Each line of the data must reappear exactly in your answer, with no images included.

*** Opening Dataset excerpts ***

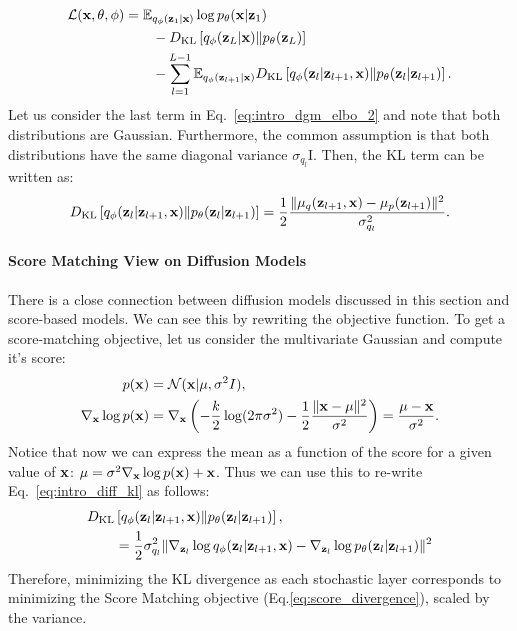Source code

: \begin{align}
    \mathcal{L}(\rvx, \theta, \phi) & =\E_{q_{\phi}(\rvz_{1}|\rvx)}\log p_{\theta}(\rvx|\rvz_{1}) \label{eq:intro_dgm_elbo_1}\\
    &\quad\quad-\KL{ q_{\phi}(\rvz_L|\rvx)}{p_{\theta}(\rvz_L)}\label{eq:intro_dgm_elbo_2}\\
    &\quad\quad- \sum_{l=1}^{L-1} \E_{q_{\phi}(\rvz_{l+1}|\rvx)} \KL{q_{\phi}(\rvz_l|\rvz_{l+1}, \rvx)}{p_{\theta}(\rvz_l|\rvz_{l+1})}. \label{eq:intro_dgm_elbo_3}
\end{align}
Let us consider the last term in Eq.~\ref{eq:intro_dgm_elbo_2} and note that both distributions are Gaussian. Furthermore, the common assumption is that both distributions have the same diagonal variance $\sigma_{q_l}$I. Then, the KL term can be written as:
\begin{equation}\label{eq:intro_diff_kl}
    \KL{q_{\phi}(\rvz_l|\rvz_{l+1}, \rvx)}{p_{\theta}(\rvz_l|\rvz_{l+1})} = \frac 12 \frac{\|\mu_q(\rvz_{l+1}, \rvx) - \mu_p(\rvz_{l+1})\|^2}{\sigma_{q_l}^2}.
\end{equation}

\paragraph{Score Matching View on Diffusion Models}
There is a close connection between diffusion models discussed in this section and score-based models.  We can see this by rewriting the objective function. 
To get a score-matching objective, let us consider the multivariate Gaussian and compute it's score:
\begin{align}
    p({\mathbf{x}}) &= \mathcal{N}({\mathbf{x}}|\mu, \sigma^2I),\\
    \nabla_{{\mathbf{x}}}\log p({\mathbf{x}}) &= \nabla_{{\mathbf{x}}}\left(-\frac k2 \log(2\pi\sigma^2) - \frac12 \frac{\|{\mathbf{x}} - \mu\|^2}{\sigma^2}\right) = \frac{\mu - {\mathbf{x}}}{\sigma^2}. 
\end{align}
Notice that now we can express the mean as a function of the score for a given value of ${\mathbf{x}}$: $ \mu  = \sigma^2 \nabla_{{\mathbf{x}}}\log p({\mathbf{x}}) + {\mathbf{x}}$. Thus we can use this to re-write Eq.~\ref{eq:intro_diff_kl} as follows:
\begin{align}
    &D_{\mathrm{KL}}\left[q_{\phi}({\mathbf{z}}_l|{\mathbf{z}}_{l+1}, {\mathbf{x}})\|p_{\theta}({\mathbf{z}}_l|{\mathbf{z}}_{l+1})\right], \\
    &\quad\quad= \frac 12 \sigma_{q_l}^2 \|\nabla_{{\mathbf{z}}_l}\log q_{\phi}({\mathbf{z}}_l|{\mathbf{z}}_{l+1}, {\mathbf{x}})  - \nabla_{{\mathbf{z}}_l}\log p_{\theta}({\mathbf{z}}_l|{\mathbf{z}}_{l+1})\|^2
\end{align}
Therefore, minimizing the KL divergence as each stochastic layer corresponds to minimizing the Score Matching objective (Eq.\ref{eq:score_divergence}), scaled by the variance.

*** Closing Dataset excerpts ***

- Written solution -
Source code

: \begin{align}
    \mathcal{L}(\rvx, \theta, \phi) & =\E_{q_{\phi}(\rvz_{1}|\rvx)}\log p_{\theta}(\rvx|\rvz_{1}) \label{eq:intro_dgm_elbo_1}\\
    &\quad\quad-\KL{ q_{\phi}(\rvz_L|\rvx)}{p_{\theta}(\rvz_L)}\label{eq:intro_dgm_elbo_2}\\
    &\quad\quad- \sum_{l=1}^{L-1} \E_{q_{\phi}(\rvz_{l+1}|\rvx)} \KL{q_{\phi}(\rvz_l|\rvz_{l+1}, \rvx)}{p_{\theta}(\rvz_l|\rvz_{l+1})}. \label{eq:intro_dgm_elbo_3}
\end{align}
Let us consider the last term in Eq.~\ref{eq:intro_dgm_elbo_2} and note that both distributions are Gaussian. Furthermore, the common assumption is that both distributions have the same diagonal variance $\sigma_{q_l}$I. Then, the KL term can be written as:
\begin{equation}\label{eq:intro_diff_kl}
    \KL{q_{\phi}(\rvz_l|\rvz_{l+1}, \rvx)}{p_{\theta}(\rvz_l|\rvz_{l+1})} = \frac 12 \frac{\|\mu_q(\rvz_{l+1}, \rvx) - \mu_p(\rvz_{l+1})\|^2}{\sigma_{q_l}^2}.
\end{equation}

\paragraph{Score Matching View on Diffusion Models}
There is a close connection between diffusion models discussed in this section and score-based models.  We can see this by rewriting the objective function. 
To get a score-matching objective, let us consider the multivariate Gaussian and compute it's score:
\begin{align}
    p({\mathbf{x}}) &= \mathcal{N}({\mathbf{x}}|\mu, \sigma^2I),\\
    \nabla_{{\mathbf{x}}}\log p({\mathbf{x}}) &= \nabla_{{\mathbf{x}}}\left(-\frac k2 \log(2\pi\sigma^2) - \frac12 \frac{\|{\mathbf{x}} - \mu\|^2}{\sigma^2}\right) = \frac{\mu - {\mathbf{x}}}{\sigma^2}. 
\end{align}
Notice that now we can express the mean as a function of the score for a given value of ${\mathbf{x}}$: $ \mu  = \sigma^2 \nabla_{{\mathbf{x}}}\log p({\mathbf{x}}) + {\mathbf{x}}$. Thus we can use this to re-write Eq.~\ref{eq:intro_diff_kl} as follows:
\begin{align}
    &D_{\mathrm{KL}}\left[q_{\phi}({\mathbf{z}}_l|{\mathbf{z}}_{l+1}, {\mathbf{x}})\|p_{\theta}({\mathbf{z}}_l|{\mathbf{z}}_{l+1})\right], \\
    &\quad\quad= \frac 12 \sigma_{q_l}^2 \|\nabla_{{\mathbf{z}}_l}\log q_{\phi}({\mathbf{z}}_l|{\mathbf{z}}_{l+1}, {\mathbf{x}})  - \nabla_{{\mathbf{z}}_l}\log p_{\theta}({\mathbf{z}}_l|{\mathbf{z}}_{l+1})\|^2
\end{align}
Therefore, minimizing the KL divergence as each stochastic layer corresponds to minimizing the Score Matching objective (Eq.\ref{eq:score_divergence}), scaled by the variance.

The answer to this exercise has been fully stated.